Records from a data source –

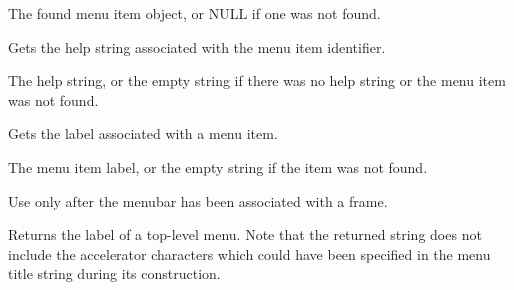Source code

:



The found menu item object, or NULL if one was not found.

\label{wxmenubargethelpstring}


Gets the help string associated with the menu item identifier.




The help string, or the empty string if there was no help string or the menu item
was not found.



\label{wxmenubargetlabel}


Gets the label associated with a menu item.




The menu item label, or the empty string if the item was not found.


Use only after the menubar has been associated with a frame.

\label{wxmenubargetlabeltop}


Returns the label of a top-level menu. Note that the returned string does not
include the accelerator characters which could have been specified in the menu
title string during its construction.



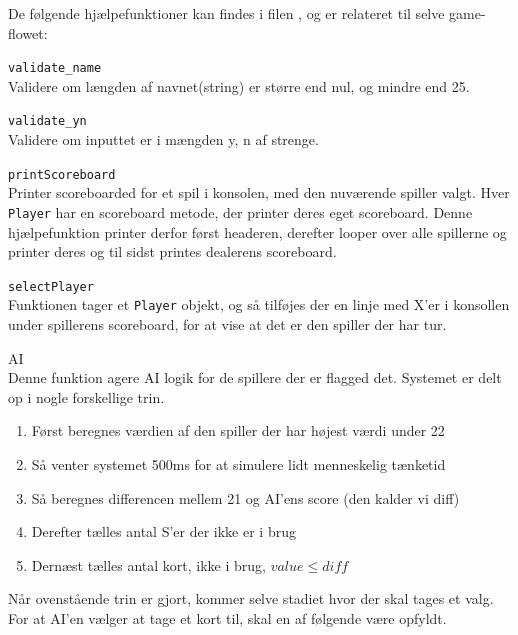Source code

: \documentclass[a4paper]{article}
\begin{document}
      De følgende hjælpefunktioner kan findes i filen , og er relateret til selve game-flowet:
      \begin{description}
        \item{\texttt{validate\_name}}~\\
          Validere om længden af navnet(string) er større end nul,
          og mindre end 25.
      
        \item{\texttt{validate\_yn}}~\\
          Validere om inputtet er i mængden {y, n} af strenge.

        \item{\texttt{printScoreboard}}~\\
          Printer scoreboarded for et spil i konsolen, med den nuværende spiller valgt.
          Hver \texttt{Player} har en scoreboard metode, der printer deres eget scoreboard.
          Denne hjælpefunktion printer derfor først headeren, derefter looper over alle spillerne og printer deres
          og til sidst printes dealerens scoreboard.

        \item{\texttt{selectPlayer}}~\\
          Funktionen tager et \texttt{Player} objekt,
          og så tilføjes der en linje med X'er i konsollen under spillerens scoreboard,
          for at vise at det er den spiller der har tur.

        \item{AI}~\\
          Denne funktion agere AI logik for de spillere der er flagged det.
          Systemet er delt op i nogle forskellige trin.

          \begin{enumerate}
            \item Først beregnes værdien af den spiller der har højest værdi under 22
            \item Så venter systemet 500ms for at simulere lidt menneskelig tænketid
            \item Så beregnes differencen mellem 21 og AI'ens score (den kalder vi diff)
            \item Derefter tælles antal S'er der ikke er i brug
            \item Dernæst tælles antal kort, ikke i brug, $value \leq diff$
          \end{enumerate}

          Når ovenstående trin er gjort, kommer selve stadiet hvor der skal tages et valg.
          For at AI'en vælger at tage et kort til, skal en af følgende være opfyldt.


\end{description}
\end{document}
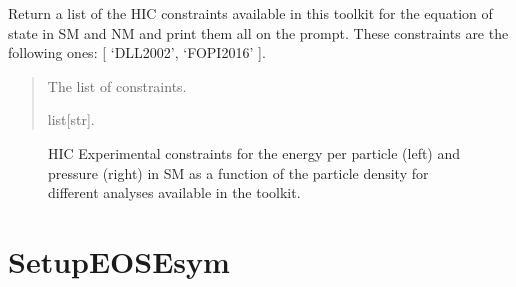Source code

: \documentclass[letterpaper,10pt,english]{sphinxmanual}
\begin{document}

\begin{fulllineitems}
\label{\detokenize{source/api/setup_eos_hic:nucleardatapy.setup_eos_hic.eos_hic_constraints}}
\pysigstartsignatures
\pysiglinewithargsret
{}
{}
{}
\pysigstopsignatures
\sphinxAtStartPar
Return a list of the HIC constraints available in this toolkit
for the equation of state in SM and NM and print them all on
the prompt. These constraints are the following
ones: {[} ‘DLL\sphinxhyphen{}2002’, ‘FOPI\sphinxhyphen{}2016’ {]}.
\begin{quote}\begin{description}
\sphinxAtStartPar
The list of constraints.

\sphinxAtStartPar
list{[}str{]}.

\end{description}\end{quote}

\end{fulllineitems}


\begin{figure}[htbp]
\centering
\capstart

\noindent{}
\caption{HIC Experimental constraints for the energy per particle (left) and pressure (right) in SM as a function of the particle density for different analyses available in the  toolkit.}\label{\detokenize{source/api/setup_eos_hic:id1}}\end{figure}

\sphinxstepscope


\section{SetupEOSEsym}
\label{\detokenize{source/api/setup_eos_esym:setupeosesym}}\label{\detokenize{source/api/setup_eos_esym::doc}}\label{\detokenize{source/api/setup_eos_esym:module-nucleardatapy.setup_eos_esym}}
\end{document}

...

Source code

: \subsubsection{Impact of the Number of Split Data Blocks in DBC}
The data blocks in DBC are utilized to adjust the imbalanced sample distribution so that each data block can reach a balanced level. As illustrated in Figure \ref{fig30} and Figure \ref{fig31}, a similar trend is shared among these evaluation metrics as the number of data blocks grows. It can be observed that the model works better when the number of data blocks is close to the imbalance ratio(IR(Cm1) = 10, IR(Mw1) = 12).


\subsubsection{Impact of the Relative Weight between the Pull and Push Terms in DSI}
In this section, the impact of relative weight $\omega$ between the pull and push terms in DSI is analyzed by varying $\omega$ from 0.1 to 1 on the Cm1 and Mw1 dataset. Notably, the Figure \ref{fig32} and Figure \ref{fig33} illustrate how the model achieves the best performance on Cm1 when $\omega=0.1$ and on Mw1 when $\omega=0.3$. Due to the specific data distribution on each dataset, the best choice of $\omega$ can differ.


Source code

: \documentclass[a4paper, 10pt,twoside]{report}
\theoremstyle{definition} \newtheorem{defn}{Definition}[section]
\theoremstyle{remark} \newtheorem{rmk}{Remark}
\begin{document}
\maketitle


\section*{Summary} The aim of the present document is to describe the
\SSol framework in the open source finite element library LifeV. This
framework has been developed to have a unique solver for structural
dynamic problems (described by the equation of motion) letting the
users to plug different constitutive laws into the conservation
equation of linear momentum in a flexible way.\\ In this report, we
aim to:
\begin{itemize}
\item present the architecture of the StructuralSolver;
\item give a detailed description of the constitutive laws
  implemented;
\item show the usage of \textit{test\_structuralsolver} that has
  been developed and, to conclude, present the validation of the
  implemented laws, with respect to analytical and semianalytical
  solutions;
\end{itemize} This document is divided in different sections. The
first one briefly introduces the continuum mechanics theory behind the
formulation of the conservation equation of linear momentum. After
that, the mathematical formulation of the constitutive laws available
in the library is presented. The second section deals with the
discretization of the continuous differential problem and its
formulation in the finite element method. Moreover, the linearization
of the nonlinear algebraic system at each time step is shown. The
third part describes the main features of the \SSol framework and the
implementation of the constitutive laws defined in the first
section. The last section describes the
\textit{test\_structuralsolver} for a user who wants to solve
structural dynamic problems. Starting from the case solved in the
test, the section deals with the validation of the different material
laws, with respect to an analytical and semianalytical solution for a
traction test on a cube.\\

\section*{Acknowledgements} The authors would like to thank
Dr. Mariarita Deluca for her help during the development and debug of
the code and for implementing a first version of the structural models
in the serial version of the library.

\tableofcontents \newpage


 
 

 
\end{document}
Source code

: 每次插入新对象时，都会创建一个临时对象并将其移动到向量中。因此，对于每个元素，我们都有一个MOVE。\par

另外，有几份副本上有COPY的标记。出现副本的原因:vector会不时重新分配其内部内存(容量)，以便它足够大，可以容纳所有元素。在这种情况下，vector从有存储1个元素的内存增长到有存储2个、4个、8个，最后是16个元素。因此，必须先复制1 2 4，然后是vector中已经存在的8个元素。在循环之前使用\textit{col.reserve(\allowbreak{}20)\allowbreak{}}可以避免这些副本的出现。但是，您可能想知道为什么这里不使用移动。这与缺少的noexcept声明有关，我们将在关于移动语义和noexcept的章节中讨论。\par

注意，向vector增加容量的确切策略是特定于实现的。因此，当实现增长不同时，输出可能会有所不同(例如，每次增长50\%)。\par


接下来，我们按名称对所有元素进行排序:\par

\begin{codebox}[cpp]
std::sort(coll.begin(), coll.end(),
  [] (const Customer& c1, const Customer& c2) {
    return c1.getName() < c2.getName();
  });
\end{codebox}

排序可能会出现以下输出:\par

---

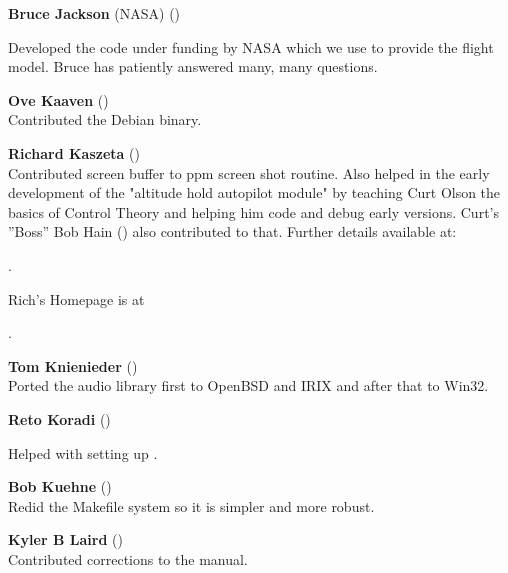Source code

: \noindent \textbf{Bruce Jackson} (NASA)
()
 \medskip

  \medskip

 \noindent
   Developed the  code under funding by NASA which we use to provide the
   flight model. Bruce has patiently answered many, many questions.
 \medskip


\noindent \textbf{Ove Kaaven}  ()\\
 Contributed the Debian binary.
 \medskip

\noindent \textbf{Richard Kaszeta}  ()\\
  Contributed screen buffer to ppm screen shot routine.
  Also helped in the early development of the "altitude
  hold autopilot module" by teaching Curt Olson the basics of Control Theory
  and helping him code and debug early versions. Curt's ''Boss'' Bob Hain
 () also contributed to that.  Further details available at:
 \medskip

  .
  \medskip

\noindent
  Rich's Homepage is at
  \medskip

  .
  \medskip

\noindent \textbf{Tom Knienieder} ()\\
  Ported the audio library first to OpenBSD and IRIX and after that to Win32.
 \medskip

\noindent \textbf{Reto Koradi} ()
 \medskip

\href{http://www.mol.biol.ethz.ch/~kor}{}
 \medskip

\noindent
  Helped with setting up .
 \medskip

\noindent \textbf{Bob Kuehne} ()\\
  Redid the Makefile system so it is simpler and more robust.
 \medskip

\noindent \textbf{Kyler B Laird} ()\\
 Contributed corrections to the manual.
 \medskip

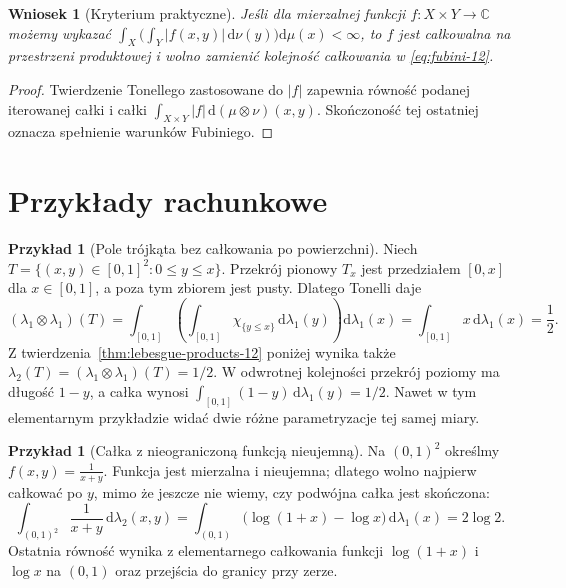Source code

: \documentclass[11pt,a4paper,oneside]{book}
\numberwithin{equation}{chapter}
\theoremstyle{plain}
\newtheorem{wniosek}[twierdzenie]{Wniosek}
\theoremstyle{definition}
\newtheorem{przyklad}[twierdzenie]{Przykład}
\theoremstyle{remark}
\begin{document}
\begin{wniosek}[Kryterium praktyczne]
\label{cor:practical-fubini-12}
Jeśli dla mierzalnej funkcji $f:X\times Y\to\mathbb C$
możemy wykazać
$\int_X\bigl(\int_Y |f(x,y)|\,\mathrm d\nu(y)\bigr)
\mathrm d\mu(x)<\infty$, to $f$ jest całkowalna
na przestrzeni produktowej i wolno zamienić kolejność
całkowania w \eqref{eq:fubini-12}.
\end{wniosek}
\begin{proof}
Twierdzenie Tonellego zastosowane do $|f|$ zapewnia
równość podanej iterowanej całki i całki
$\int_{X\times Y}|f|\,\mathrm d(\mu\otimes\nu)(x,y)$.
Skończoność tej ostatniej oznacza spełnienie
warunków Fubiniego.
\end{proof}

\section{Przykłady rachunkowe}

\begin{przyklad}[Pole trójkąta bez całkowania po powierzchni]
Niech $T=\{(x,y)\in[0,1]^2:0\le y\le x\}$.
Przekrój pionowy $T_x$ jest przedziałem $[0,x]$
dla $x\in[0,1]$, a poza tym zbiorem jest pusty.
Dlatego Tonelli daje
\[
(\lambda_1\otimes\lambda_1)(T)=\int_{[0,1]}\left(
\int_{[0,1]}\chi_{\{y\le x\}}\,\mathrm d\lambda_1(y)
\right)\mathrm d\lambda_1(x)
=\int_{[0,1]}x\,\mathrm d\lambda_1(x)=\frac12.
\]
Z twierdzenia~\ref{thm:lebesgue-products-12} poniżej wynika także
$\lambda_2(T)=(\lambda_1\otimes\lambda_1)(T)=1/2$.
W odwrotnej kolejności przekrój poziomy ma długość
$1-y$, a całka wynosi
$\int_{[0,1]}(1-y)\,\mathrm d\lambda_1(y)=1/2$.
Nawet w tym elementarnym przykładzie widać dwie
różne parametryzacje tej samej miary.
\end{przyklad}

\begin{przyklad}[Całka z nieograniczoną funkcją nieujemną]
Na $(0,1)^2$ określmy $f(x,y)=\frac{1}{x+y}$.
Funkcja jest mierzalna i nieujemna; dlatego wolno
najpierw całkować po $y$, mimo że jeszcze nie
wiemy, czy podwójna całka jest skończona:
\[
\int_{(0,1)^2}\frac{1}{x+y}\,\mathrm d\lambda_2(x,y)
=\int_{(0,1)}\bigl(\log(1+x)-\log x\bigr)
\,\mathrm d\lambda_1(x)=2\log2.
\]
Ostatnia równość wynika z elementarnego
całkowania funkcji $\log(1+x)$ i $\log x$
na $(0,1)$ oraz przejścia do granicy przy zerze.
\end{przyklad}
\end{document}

Task goal – Look through the entries and return every line where "dynamic" appears.

Response area –
dynamic problems (described by the equation of motion) letting the
structural dynamic problems. Starting from the case solved in the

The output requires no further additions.